FDI dominance and the scope for a modern domestic industry
以越南电子产业为例,研究外商直接投资主导地位对国内企业技术升级和管理能力的影响,发现国内企业效率仅为外资的52%,技术差距扩大,管理溢出与技术溢出不对称。
This paper examines the “more is actually less” FDI argument in the context of a high-tech industry using Vietnam's electronics industry as a case study, where multinational corporations dominate output and capital investment. We connect Gereffi's global value chain governance framework with Meyer's country-of-origin perspective to analyze intra- and inter-industry spillovers. In doing so, we examine how FDI shapes domestic firms' managerial capabilities and technological upgrading. Using a ten-year firm-level panel and a metafrontier approach, we find that domestic firms achieve only 52 % efficiency in converting inputs to outputs and operate at just 64 % of the FDI technological frontier, with little improvement over time. Horizontal FDI enhances domestic management practices but fails to deliver meaningful technology spillovers.
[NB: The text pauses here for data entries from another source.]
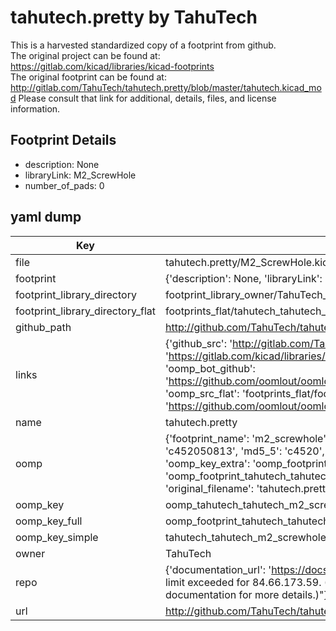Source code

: # tahutech.pretty by TahuTech  
This is a harvested standardized copy of a footprint from github.  
The original project can be found at:  
https://gitlab.com/kicad/libraries/kicad-footprints  
The original footprint can be found at:
http://gitlab.com/TahuTech/tahutech.pretty/blob/master/tahutech.kicad_mod
Please consult that link for additional, details, files, and license information.  
## Footprint Details
* description: None  
* libraryLink: M2_ScrewHole  
* number_of_pads: 0  
## yaml dump  
| Key | Value |  
| --- | --- |  
| file | tahutech.pretty/M2_ScrewHole.kicad_mod |  
| footprint | {'description': None, 'libraryLink': 'M2_ScrewHole', 'number_of_pads': 0} |  
| footprint_library_directory | footprint_library_owner/TahuTech_tahutech.pretty |  
| footprint_library_directory_flat | footprints_flat/tahutech_tahutech_m2_screwhole/working |  
| github_path | http://github.com/TahuTech/tahutech.pretty/blob/master/M2_ScrewHole.kicad_mod |  
| links | {'github_src': 'http://gitlab.com/TahuTech/tahutech.pretty/blob/master/tahutech.kicad_mod', 'github_src_repo': 'https://gitlab.com/kicad/libraries/kicad-footprints', 'oomp_bot': 'footprints/tahutech_tahutech_m2_screwhole/working', 'oomp_bot_github': 'https://github.com/oomlout/oomlout_oomp_footprint_bot/tree/main/footprints/tahutech_tahutech_m2_screwhole/working', 'oomp_src_flat': 'footprints_flat/footprints_flat/tahutech_tahutech_m2_screwhole/working', 'oomp_src_flat_github': 'https://github.com/oomlout/oomlout_oomp_footprint_src/tree/main/footprints_flat/tahutech_tahutech_m2_screwhole/working'} |  
| name | tahutech.pretty |  
| oomp | {'footprint_name': 'm2_screwhole', 'library_name': 'tahutech', 'md5': 'c45205081354728eda31d4251799e4f9', 'md5_10': 'c452050813', 'md5_5': 'c4520', 'md5_6': 'c45205', 'oomp_key': 'oomp_tahutech_tahutech_m2_screwhole', 'oomp_key_extra': 'oomp_footprint_tahutech_tahutech_m2_screwhole', 'oomp_key_full': 'oomp_footprint_tahutech_tahutech_m2_screwhole_c45205', 'oomp_key_simple': 'tahutech_tahutech_m2_screwhole', 'original_filename': 'tahutech.pretty/M2_ScrewHole.kicad_mod', 'owner_name': 'tahutech'} |  
| oomp_key | oomp_tahutech_tahutech_m2_screwhole |  
| oomp_key_full | oomp_footprint_tahutech_tahutech_m2_screwhole |  
| oomp_key_simple | tahutech_tahutech_m2_screwhole |  
| owner | TahuTech |  
| repo | {'documentation_url': 'https://docs.github.com/rest/overview/resources-in-the-rest-api#rate-limiting', 'message': "API rate limit exceeded for 84.66.173.59. (But here's the good news: Authenticated requests get a higher rate limit. Check out the documentation for more details.)"} |  
| url | http://github.com/TahuTech/tahutech.pretty |  

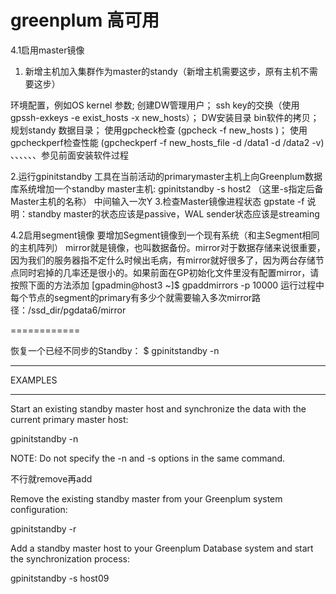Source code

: # greenplum 高可用

4.1启用master镜像
1. 新增主机加入集群作为master的standy（新增主机需要这步，原有主机不需要这步）

环境配置，例如OS kernel 参数;
创建DW管理用户；
ssh key的交换（使用gpssh-exkeys -e exist_hosts -x new_hosts）；
DW安装目录 bin软件的拷贝；
规划standy 数据目录；
使用gpcheck检查 (gpcheck -f new_hosts )；
使用gpcheckperf检查性能 (gpcheckperf -f new_hosts_file -d /data1 -d /data2 -v)
、、、、、、参见前面安装软件过程

2.运行gpinitstandby 工具在当前活动的primarymaster主机上向Greenplum数据库系统增加一个standby master主机:
   gpinitstandby -s host2       （这里-s指定后备Master主机的名称）
    中间输入一次Y
3.检查Master镜像进程状态
   gpstate -f
    说明：standby master的状态应该是passive，WAL sender状态应该是streaming

4.2启用segment镜像
要增加Segment镜像到一个现有系统（和主Segment相同的主机阵列）
    mirror就是镜像，也叫数据备份。mirror对于数据存储来说很重要，因为我们的服务器指不定什么时候出毛病，有mirror就好很多了，因为两台存储节点同时宕掉的几率还是很小的。如果前面在GP初始化文件里没有配置mirror，请按照下面的方法添加
[gpadmin@host3 ~]$ gpaddmirrors -p 10000
运行过程中每个节点的segment的primary有多少个就需要输入多次mirror路径：/ssd_dir/pgdata6/mirror

============

恢复一个已经不同步的Standby：
$ gpinitstandby -n

*****************************************************
EXAMPLES
*****************************************************



Start an existing standby master host and synchronize the data with the 
current primary master host: 

gpinitstandby -n 

NOTE: Do not specify the -n and -s options in the same command. 

不行就remove再add

Remove the existing standby master from your Greenplum system 
configuration: 

gpinitstandby -r 


Add a standby master host to your Greenplum Database system and start 
the synchronization process: 

gpinitstandby -s host09 
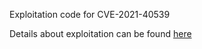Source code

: Exploitation code for CVE-2021-40539

Details about exploitation can be found [here](https://www.synacktiv.com/publications/how-to-exploit-cve-2021-40539-on-manageengine-adselfservice-plus.html)
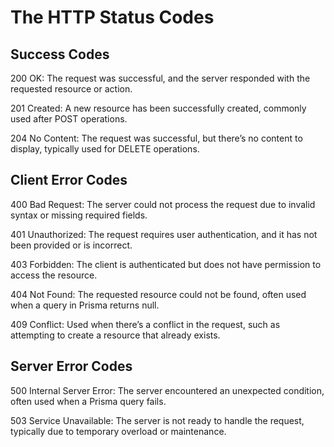 # The HTTP Status Codes

## Success Codes
200 OK: The request was successful, and the server responded with the requested resource or action.

201 Created: A new resource has been successfully created, commonly used after POST operations.

204 No Content: The request was successful, but there’s no content to display, typically used for DELETE operations.

## Client Error Codes
400 Bad Request: The server could not process the request due to invalid syntax or missing required fields.

401 Unauthorized: The request requires user authentication, and it has not been provided or is incorrect.

403 Forbidden: The client is authenticated but does not have permission to access the resource.

404 Not Found: The requested resource could not be found, often used when a query in Prisma returns null.

409 Conflict: Used when there’s a conflict in the request, such as attempting to create a resource that already exists.

## Server Error Codes
500 Internal Server Error: The server encountered an unexpected condition, often used when a Prisma query fails.

503 Service Unavailable: The server is not ready to handle the request, typically due to temporary overload or maintenance.


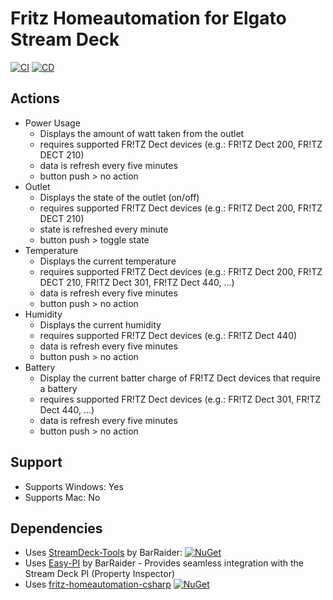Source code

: 
# Fritz Homeautomation for Elgato Stream Deck

[![CI](https://github.com/linariii/streamdeck-fritz-smarthome/actions/workflows/CI.yml/badge.svg)](https://github.com/linariii/streamdeck-fritz-smarthome/actions/workflows/CI.yml) [![CD](https://github.com/linariii/streamdeck-fritz-smarthome/actions/workflows/CD.yml/badge.svg)](https://github.com/linariii/streamdeck-fritz-smarthome/actions/workflows/CD.yml)

## Actions
* Power Usage
	* Displays the amount of watt taken from the outlet
	* requires supported FR!TZ Dect devices (e.g.: FR!TZ Dect 200, FR!TZ DECT 210)
	* data is refresh every five minutes 
	* button push > no action
* Outlet
	* Displays the state of the outlet (on/off)
	* requires supported FR!TZ Dect devices (e.g.: FR!TZ Dect 200, FR!TZ DECT 210)
	* state is refreshed every minute
	* button push > toggle state
* Temperature
	* Displays the current temperature
	 * requires supported FR!TZ Dect devices (e.g.: FR!TZ Dect 200, FR!TZ DECT 210, FR!TZ Dect 301, FR!TZ Dect 440, ...)
	 * data is refresh every five minutes
	 * button push > no action
 * Humidity
	 * Displays the current humidity
	 * requires supported FR!TZ Dect devices (e.g.: FR!TZ Dect 440)
	 * data is refresh every five minutes
	 * button push > no action
 * Battery
	 * Display the current batter charge of FR!TZ Dect devices that require a battery
	 * requires supported FR!TZ Dect devices (e.g.: FR!TZ Dect 301, FR!TZ Dect 440, ...)
	 * data is refresh every five minutes
	 * button push > no action

## Support
 - Supports Windows: Yes
 - Supports Mac: No

## Dependencies
* Uses [StreamDeck-Tools](https://github.com/BarRaider/streamdeck-tools) by BarRaider: [![NuGet](https://img.shields.io/nuget/v/streamdeck-tools.svg?style=flat)](https://www.nuget.org/packages/streamdeck-tools)
* Uses [Easy-PI](https://github.com/BarRaider/streamdeck-easypi) by BarRaider - Provides seamless integration with the Stream Deck PI (Property Inspector) 
* Uses [fritz-homeautomation-csharp](https://github.com/linariii/fritz-homeautomation-csharp) [![NuGet](https://img.shields.io/nuget/v/Fritz.HomeAutomation.svg?style=flat)](https://www.nuget.org/packages/Fritz.HomeAutomation/)
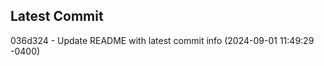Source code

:
## Latest Commit
036d324 - Update README with latest commit info (2024-09-01 11:49:29 -0400) <Yunxi-Zhou>
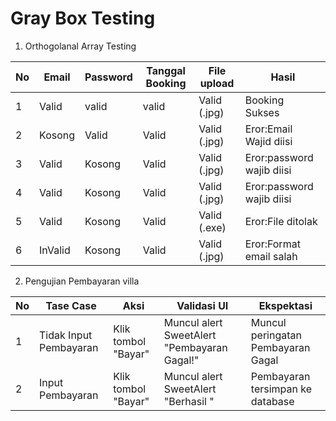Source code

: # Gray Box Testing


1. Orthogolanal Array Testing 

| No | Email              | Password                                      | Tanggal Booking                                    | File upload                                           | Hasil             |
| -- | ---------------------- | ----------------------------------------- | -------------------------------------------------------------- | --------------------------------------------------------- |--------------------------------------------------------- |
| 1  | Valid   | valid  |     valid              | Valid (.jpg) | Booking Sukses
| 2  | Kosong  | Valid  |     Valid               | Valid (.jpg) | Eror:Email Wajid diisi
| 3  | Valid   | Kosong | Valid | Valid (.jpg) | Eror:password wajib diisi
| 4  | Valid   | Kosong | Valid | Valid (.jpg) | Eror:password wajib diisi
| 5  | Valid   | Kosong | Valid | Valid (.exe) | Eror:File ditolak
| 6  | InValid | Kosong | Valid | Valid (.jpg) | Eror:Format email salah




2. Pengujian Pembayaran villa

| No | Tase Case              | Aksi                                      | Validasi UI                                                    | Ekspektasi                                           |
| -- | ---------------------- | ----------------------------------------- | -------------------------------------------------------------- | --------------------------------------------------------- |
| 1  | Tidak Input Pembayaran     | Klik tombol "Bayar"  | Muncul alert SweetAlert "Pembayaran Gagal!" | Muncul peringatan Pembayaran Gagal |
| 2  | Input Pembayaran         | Klik tombol "Bayar"  | Muncul alert SweetAlert "Berhasil "                              | Pembayaran tersimpan ke database                         |
  



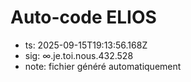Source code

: # Auto-code ELIOS
- ts: 2025-09-15T19:13:56.168Z
- sig: ∞.je.toi.nous.432.528
- note: fichier généré automatiquement
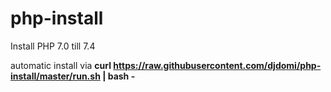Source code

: # php-install
 Install PHP 7.0 till 7.4

automatic install via
<b> curl https://raw.githubusercontent.com/djdomi/php-install/master/run.sh | bash - </b>
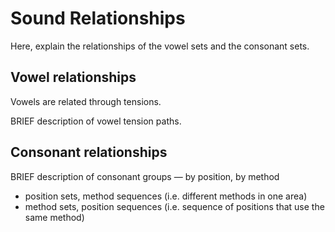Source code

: # Sound Relationships

Here, explain the relationships of the vowel sets and the consonant sets.

## Vowel relationships

Vowels are related through tensions.

BRIEF description of vowel tension paths.



## Consonant relationships

BRIEF description of consonant groups — by position, by method

* position sets, method sequences (i.e. different methods in one area)
* method sets, position sequences (i.e. sequence of positions that use the same method)

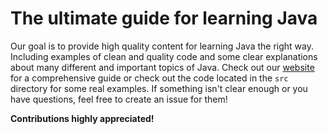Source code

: # The ultimate guide for learning Java

Our goal is to provide high quality content for learning Java the right way. Including examples of clean and quality code and some clear explanations about many different and important topics of Java.
Check out our [website](https://200iqdevs.github.io/java-guide/) for a comprehensive guide or check out the code located in the `src` directory for some real examples.
If something isn't clear enough or you have questions, feel free to create an issue for them!

__Contributions highly appreciated!__

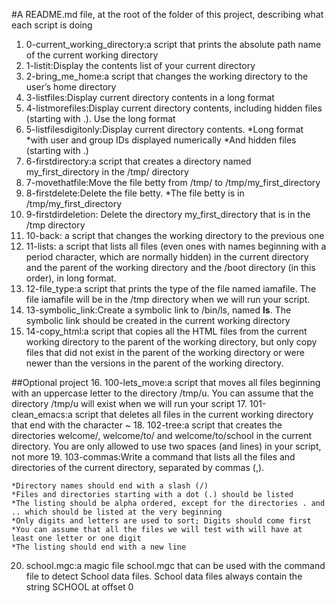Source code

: #A README.md file, at the root of the folder of this project, describing what each script is doing
1. 0-current_working_directory:a script that prints the absolute path name of the current working directory
2. 1-listit:Display the contents list of your current directory
3. 2-bring_me_home:a script that changes the working directory to the user’s home directory
4. 3-listfiles:Display current directory contents in a long format
5. 4-listmorefiles:Display current directory contents, including hidden files (starting with .). Use the long format
6. 5-listfilesdigitonly:Display current directory contents.
	*Long format
	*with user and group IDs displayed numerically
	*And hidden files (starting with .)
7. 6-firstdirectory:a script that creates a directory named my_first_directory in the /tmp/ directory
8. 7-movethatfile:Move the file betty from /tmp/ to /tmp/my_first_directory
9. 8-firstdelete:Delete the file betty.
	*The file betty is in /tmp/my_first_directory
10. 9-firstdirdeletion: Delete the directory my_first_directory that is in the /tmp directory
11. 10-back: a script that changes the working directory to the previous one
12. 11-lists: a script that lists all files (even ones with names beginning with a period character, which are normally hidden) in the current directory and the parent of the working directory and the /boot directory (in this order), in long format.
13. 12-file_type:a script that prints the type of the file named iamafile. The file iamafile will be in the /tmp directory when we will run your script.
14. 13-symbolic_link:Create a symbolic link to /bin/ls, named __ls__. The symbolic link should be created in the current working directory
15. 14-copy_html:a script that copies all the HTML files from the current working directory to the parent of the working directory, but only copy files that did not exist in the parent of the working directory or were newer than the versions in the parent of the working directory.

##Optional project
16. 100-lets_move:a script that moves all files beginning with an uppercase letter to the directory /tmp/u.
You can assume that the directory /tmp/u will exist when we will run your script
17. 101-clean_emacs:a script that deletes all files in the current working directory that end with the character ~
18. 102-tree:a script that creates the directories welcome/, welcome/to/ and welcome/to/school in the current directory.
You are only allowed to use two spaces (and lines) in your script, not more
19. 103-commas:Write a command that lists all the files and directories of the current directory, separated by commas (,).

	*Directory names should end with a slash (/)
	*Files and directories starting with a dot (.) should be listed
	*The listing should be alpha ordered, except for the directories . and .. which should be listed at the very beginning
	*Only digits and letters are used to sort; Digits should come first
	*You can assume that all the files we will test with will have at least one letter or one digit
	*The listing should end with a new line
20. school.mgc:a magic file school.mgc that can be used with the command file to detect School data files. School data files always contain the string SCHOOL at offset 0
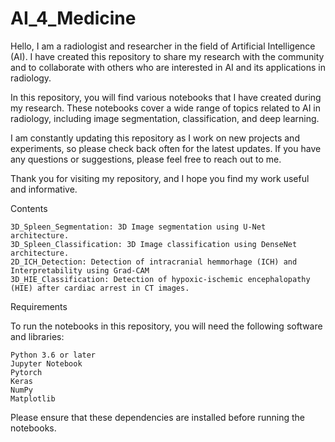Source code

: # AI_4_Medicine

Hello, I am a radiologist and researcher in the field of Artificial Intelligence (AI). I have created this repository to share my research with the community and to collaborate with others who are interested in AI and its applications in radiology.

In this repository, you will find various notebooks that I have created during my research. These notebooks cover a wide range of topics related to AI in radiology, including image segmentation, classification, and deep learning.

I am constantly updating this repository as I work on new projects and experiments, so please check back often for the latest updates. If you have any questions or suggestions, please feel free to reach out to me.

Thank you for visiting my repository, and I hope you find my work useful and informative.

Contents

    3D_Spleen_Segmentation: 3D Image segmentation using U-Net architecture.
    3D_Spleen_Classification: 3D Image classification using DenseNet architecture.
    2D_ICH_Detection: Detection of intracranial hemmorhage (ICH) and Interpretability using Grad-CAM
    3D_HIE_Classification: Detection of hypoxic-ischemic encephalopathy (HIE) after cardiac arrest in CT images.

Requirements

To run the notebooks in this repository, you will need the following software and libraries:

    Python 3.6 or later
    Jupyter Notebook
    Pytorch
    Keras
    NumPy
    Matplotlib

Please ensure that these dependencies are installed before running the notebooks.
Its growing dominance also widens the technology gap, indicating the growing backwardness of domestic technology. Vertical FDI has mixed effects: upstream FDI supports managerial improvement, while downstream FDI encourages technological upgrading under competitive pressure. Spillovers vary by industry and FDI origin, with ASEAN- and China/Taiwan-based FDI offering modest technological and productivity gains. Our findings highlight the asymmetry between managerial and technology spillovers, suggesting that without stronger local linkages, FDI dominance may constrain, rather than enable, domestic upgrading in high-tech sectors. • Vietnam's domestic electronics production technology lags, reaching only 64 % of FDI output. • FDI dominance in Vietnam's electronics widens the technology gap with local firms. • Horizontal FDI boosts domestic management, but technology spillovers remain weak. • Backward FDI aids domestic management capabilities; forward FDI pushes technological upgrading. • ASEAN and Chinese FDI enable modest tech and productivity gains for local firms.